Core Industries Inc
P. O. Box 2000
Bloomfield Hills, MI 48304
January 19, 1994
Securities and Exchange Commission
Washington, DC 20549
Re: Core Industries Inc
Gentlemen/Ladies:
Enclosed herewith is an amended Form 8-K (original filed electronically on
January 13, 1994) which provides as Exhibit 16 response from dismissed certified
public accountants.
If you have any questions or require anything further, please telephone the
undersigned at (810) 642-3400.
Very truly yours,
CORE INDUSTRIES INC
By: /s/ RAYMOND H. STEBEN, JR.
------------------------------
Raymond H. Steben, Jr.
Vice President-Finance and CFO
SECURITIES AND EXCHANGE COMMISSION
Washington, DC 20549
FORM 8-K
CURRENT REPORT
Pursuant to Section 13 or 15(d) of the
Securities Exchange Act of 1934
Date of Report (date of earliest event reported): January 11, 1994
CORE INDUSTRIES INC
(Exact name of registrant as specified in its charter)
Nevada 1-5024 38-1052434
(State or other jurisdiction (Commission File (I.R.S. Employer
of incorporation) Number) Identification No.)
P. O. Box 2000, Bloomfield Hills, Michigan 48304
(Address of principal executive offices) (zip code)
Registrant's telephone number, including area code: (810) 642-3400
Item 4. Changes in Registrant's Certifying Accountants.
On January 11, 1994, the Registrant's Board of Directors, acting upon the
recommendation of the Registrant's Audit Committee of the Board of Directors,
selected the firm of Coopers & Lybrand to replace Deloitte & Touche as its
certified public accountants. Deloitte & Touche was dismissed as the
Registrant's certified public accountants as of that date.
Deloitte & Touche's reports on the Registrant's financial statements for
the past two years have not contained an adverse opinion or a disclaimer of
opinion, nor were the reports qualified as to uncertainty, audit scope or
accounting principles.
There were no disagreements with Deloitte & Touche on any matter of
accounting principles or practices, financial statement disclosure or auditing
scope or procedure during the Registrant's two most recent fiscal years or any
subsequent interim period preceding the dismissal of Deloitte & Touche.

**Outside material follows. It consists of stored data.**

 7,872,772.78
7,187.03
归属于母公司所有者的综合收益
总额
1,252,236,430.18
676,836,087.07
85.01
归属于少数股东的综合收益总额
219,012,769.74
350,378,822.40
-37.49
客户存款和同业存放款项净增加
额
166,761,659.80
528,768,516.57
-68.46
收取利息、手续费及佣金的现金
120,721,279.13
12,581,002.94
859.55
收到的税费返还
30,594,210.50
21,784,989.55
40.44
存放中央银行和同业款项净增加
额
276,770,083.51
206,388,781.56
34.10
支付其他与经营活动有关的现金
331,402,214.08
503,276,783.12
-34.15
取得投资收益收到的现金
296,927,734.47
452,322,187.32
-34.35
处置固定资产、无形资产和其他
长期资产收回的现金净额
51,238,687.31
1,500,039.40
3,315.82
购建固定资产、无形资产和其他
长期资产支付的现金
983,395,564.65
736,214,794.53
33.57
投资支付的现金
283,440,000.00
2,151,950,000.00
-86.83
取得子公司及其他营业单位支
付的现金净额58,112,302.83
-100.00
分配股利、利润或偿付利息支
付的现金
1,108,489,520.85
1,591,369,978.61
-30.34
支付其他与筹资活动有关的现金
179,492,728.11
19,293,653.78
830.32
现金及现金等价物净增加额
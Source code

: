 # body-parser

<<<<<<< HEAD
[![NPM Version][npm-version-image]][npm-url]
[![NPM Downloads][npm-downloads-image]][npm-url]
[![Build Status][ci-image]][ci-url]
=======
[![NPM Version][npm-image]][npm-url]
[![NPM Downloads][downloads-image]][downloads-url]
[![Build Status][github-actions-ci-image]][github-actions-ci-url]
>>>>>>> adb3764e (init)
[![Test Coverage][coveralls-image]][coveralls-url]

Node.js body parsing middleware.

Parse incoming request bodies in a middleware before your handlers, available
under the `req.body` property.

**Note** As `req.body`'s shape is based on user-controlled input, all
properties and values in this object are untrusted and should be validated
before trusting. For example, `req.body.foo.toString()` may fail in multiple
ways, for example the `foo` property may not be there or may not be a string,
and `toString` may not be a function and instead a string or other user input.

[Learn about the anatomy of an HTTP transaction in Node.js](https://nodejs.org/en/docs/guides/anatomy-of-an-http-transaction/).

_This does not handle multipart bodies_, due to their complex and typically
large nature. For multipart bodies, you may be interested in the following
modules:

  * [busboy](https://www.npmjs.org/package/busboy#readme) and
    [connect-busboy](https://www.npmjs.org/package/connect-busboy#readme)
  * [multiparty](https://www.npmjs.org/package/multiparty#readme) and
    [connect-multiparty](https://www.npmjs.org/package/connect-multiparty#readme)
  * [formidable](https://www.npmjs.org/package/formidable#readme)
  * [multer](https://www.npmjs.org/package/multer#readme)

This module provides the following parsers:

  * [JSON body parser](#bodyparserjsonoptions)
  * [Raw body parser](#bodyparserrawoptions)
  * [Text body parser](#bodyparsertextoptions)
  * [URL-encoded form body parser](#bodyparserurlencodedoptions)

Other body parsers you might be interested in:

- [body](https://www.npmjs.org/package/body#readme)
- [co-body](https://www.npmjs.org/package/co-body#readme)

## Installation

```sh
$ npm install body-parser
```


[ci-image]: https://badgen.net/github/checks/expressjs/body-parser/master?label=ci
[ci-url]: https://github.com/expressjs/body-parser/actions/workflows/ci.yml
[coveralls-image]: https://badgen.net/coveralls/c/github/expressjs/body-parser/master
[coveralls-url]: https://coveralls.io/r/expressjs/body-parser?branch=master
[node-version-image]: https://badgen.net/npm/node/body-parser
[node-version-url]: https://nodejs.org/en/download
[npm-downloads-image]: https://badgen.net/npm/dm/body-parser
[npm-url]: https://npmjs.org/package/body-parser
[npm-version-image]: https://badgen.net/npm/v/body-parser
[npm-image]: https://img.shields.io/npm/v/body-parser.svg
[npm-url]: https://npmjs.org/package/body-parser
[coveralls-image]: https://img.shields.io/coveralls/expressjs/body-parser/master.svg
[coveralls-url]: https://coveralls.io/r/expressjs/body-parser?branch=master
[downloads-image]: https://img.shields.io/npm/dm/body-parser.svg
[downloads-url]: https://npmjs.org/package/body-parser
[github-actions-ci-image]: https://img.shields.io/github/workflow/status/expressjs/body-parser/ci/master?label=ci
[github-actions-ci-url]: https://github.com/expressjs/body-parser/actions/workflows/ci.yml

None of the kinds of events listed in Item 304(a)(1)(v) of Regulation S-K
occurred within the Registrant's two most recent fiscal years and any subsequent
interim period preceding the dismissal of Deloitte & Touche.
Item 7. Financial Statements, Pro Forma
Financial Information and Exhibits.
(c) Exhibits
16. Letter from Deloitte & Touche addressed to the Securities and
Exchange Commission.
SIGNATURES
Pursuant to the requirements of the Securities Exchange Act of 1934, the
Registrant has duly caused this report to be signed on its behalf by the
undersigned thereunto duly authorized.
CORE INDUSTRIES INC
(Registrant)
Date: January 13, 1994 /s/ RAYMOND H. STEBEN, JR.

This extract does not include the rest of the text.